In the mid-60s, with Dylan saying things in lyrics that had never been said on record before, the Beatles and Stones worked hard to be intellectual heavyweights, even if they didn’t stretch out their songs to 10 verses like Dylan. (Though the Stones occasionally did for 4 or 5.) McCartney wrote “Eleanor Rigby” when his aunt chided him that he was just writing bubblegum; Jagger wrote “Sympathy for the Devil” based on a famous Russian novel his girlfriend Marriane Faithfull was reading, The Master and the Margarita.
A decade later, however, the rockers couldn’t be bothered. Instead of great plays and avant-garde poets McCartney was reading Marvel comics and enjoying a laid-back domesticity with Linda, sort of a touring/ganja-smoking “Father Knows Best” on tour with his wife and 3-4 kids. With the rock critics of the day made up of angry politicos or proto-punks, his song “Magneto and Titanium Man” seemed the embodiment of everything that was wrong about McCartney’s post-Beatles trajectory.
Today, however, after U2 has scored a Broadway Spider-Man play, it can be enjoyed for what it is. The ebullient keyboards perfectly capture the joy all young nerds feel when bopping down to the comic store for some new installments, and if you want to be pretentious about it you can say it’s pop art like Lichenstein or Ed Ruscha. McCartney would visit Marvel Comics in the ‘60s when the Beatles were in New York, and there was an issue of Strange Tales that featured the Fantastic Four’s Thing and Human Torch meeting the Beatles.
For McCartney’s 1976 tour, Marvel Comics legendary artist Jack Kirby drew images of the characters that were projected behind the group. McCartney gave Kirby’s family front row seats and after one show Kirby came backstage and gave McCartney a drawing of Magneto vs.

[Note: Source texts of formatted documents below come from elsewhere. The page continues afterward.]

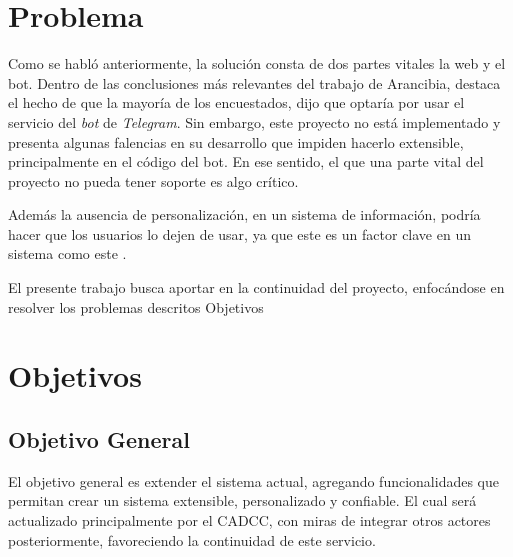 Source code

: \section{Problema}\label{sec:intro-pro}
    \par Como se habló anteriormente, la solución consta de dos partes vitales la web y el bot. Dentro de las conclusiones más relevantes del trabajo de Arancibia, destaca el hecho de que la mayoría de los encuestados, dijo que optaría por usar el servicio del \textit{bot} de \textit{Telegram}. Sin embargo, este proyecto no está implementado y presenta algunas falencias en su desarrollo que impiden hacerlo extensible, principalmente en el código del bot. En ese sentido, el que una parte vital del proyecto no pueda tener soporte es algo crítico. 
    \par Además la ausencia de personalización, en un sistema de información, podría hacer que los usuarios lo dejen de usar, ya que este es un factor clave en un sistema como este \cite{Paz2021}.
    \par El presente trabajo busca aportar en la continuidad del proyecto, enfocándose en resolver los problemas descritos Objetivos

\section{Objetivos}\label{sec:intro-obj}
  \subsection*{Objetivo General}\label{sec:obj-g}
       El objetivo general es extender el sistema actual, agregando funcionalidades que permitan crear un sistema extensible, personalizado y confiable. El cual será actualizado principalmente por el CADCC, con miras de integrar otros actores posteriormente, favoreciendo la continuidad de este servicio.
        
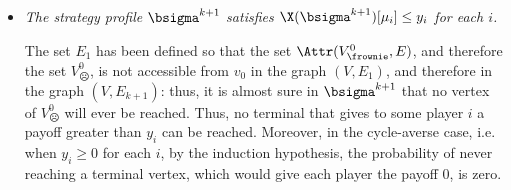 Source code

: \begin{itemize}
\begin{itemize}
        
            \item \emph{The strategy profile $\bsigma^{k+1}$ satisfies $\X({\bsigma^{k+1}})[\mu_i] \leq y_i$ for each $i$.}
        
        The set $E_1$ has been defined so that the set $\Attr(V_{\frownie}^0, E)$, and therefore the set $V_{\frownie}^0$, is not accessible from $v_0$ in the graph $(V, E_1)$, and therefore in the graph $(V, E_{k+1})$: thus, it is almost sure in $\bsigma^{k+1}$ that no vertex of $V_{\frownie}^0$ will ever be reached.
        Thus, no terminal that gives to some player $i$ a payoff greater than $y_i$ can be reached.
        Moreover, in the cycle-averse case, i.e. when $y_i \geq 0$ for each $i$, by the induction hypothesis, the probability of never reaching a terminal vertex, which would give each player the payoff $0$, is zero.
        



\end{itemize}
\end{itemize}
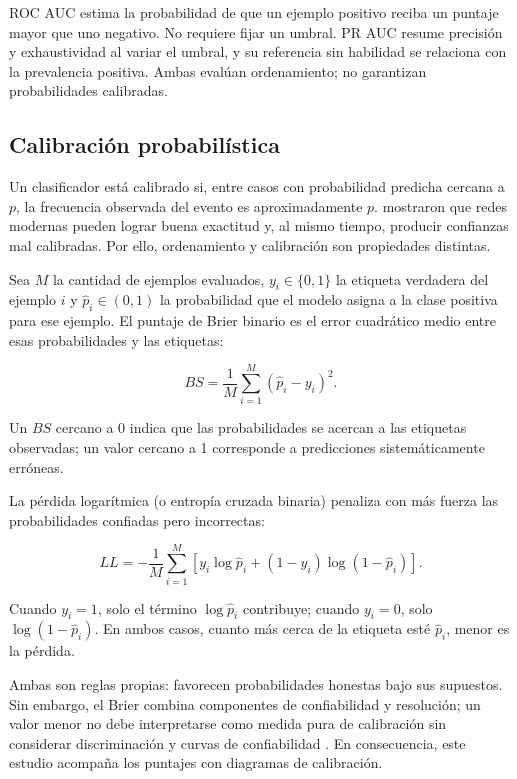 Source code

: ROC AUC estima la probabilidad de que un ejemplo positivo reciba un puntaje mayor que uno negativo. No requiere fijar un umbral. PR AUC resume precisión y exhaustividad al variar el umbral, y su referencia sin habilidad se relaciona con la prevalencia positiva. Ambas evalúan ordenamiento; no garantizan probabilidades calibradas.

\subsection{Calibración probabilística}

Un clasificador está calibrado si, entre casos con probabilidad predicha cercana a $p$, la frecuencia observada del evento es aproximadamente $p$. \textcite{guo2017calibration} mostraron que redes modernas pueden lograr buena exactitud y, al mismo tiempo, producir confianzas mal calibradas. Por ello, ordenamiento y calibración son propiedades distintas.

Sea $M$ la cantidad de ejemplos evaluados, $y_i\in\{0,1\}$ la etiqueta verdadera del ejemplo $i$ y $\hat p_i\in(0,1)$ la probabilidad que el modelo asigna a la clase positiva para ese ejemplo. El puntaje de Brier binario es el error cuadrático medio entre esas probabilidades y las etiquetas:

\begin{equation}
  BS=\frac{1}{M}\sum_{i=1}^{M}(\hat p_i-y_i)^2.
\end{equation}

Un $BS$ cercano a 0 indica que las probabilidades se acercan a las etiquetas observadas; un valor cercano a 1 corresponde a predicciones sistemáticamente erróneas.

La pérdida logarítmica (o entropía cruzada binaria) penaliza con más fuerza las probabilidades confiadas pero incorrectas:

\begin{equation}
  LL=-\frac{1}{M}\sum_{i=1}^{M}\left[y_i\log\hat p_i+(1-y_i)\log(1-\hat p_i)\right].
\end{equation}

Cuando $y_i=1$, solo el término $\log\hat p_i$ contribuye; cuando $y_i=0$, solo $\log(1-\hat p_i)$. En ambos casos, cuanto más cerca de la etiqueta esté $\hat p_i$, menor es la pérdida.

Ambas son reglas propias: favorecen probabilidades honestas bajo sus supuestos. Sin embargo, el Brier combina componentes de confiabilidad y resolución; un valor menor no debe interpretarse como medida pura de calibración sin considerar discriminación y curvas de confiabilidad \parencite{silvafilho2023calibration}. En consecuencia, este estudio acompaña los puntajes con diagramas de calibración.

Wings. (Pictured above.)
“Magneto”’s album Venus and Mars was not as strong as its predecessor Band on the Run, but it had an organic rock sound that would later come to stand out against McCartney’s increasingly synth-dominated music of the next decade.
For the record, Titanium Man and Crimson Dynamo were Iron Man enemies and Magneto was the X-Men’s arch-nemesis. According to an anonymous fan on You Tube, McCartney was inspired to write the song after playing with his kids and their toys and talking about his favorite comic characters.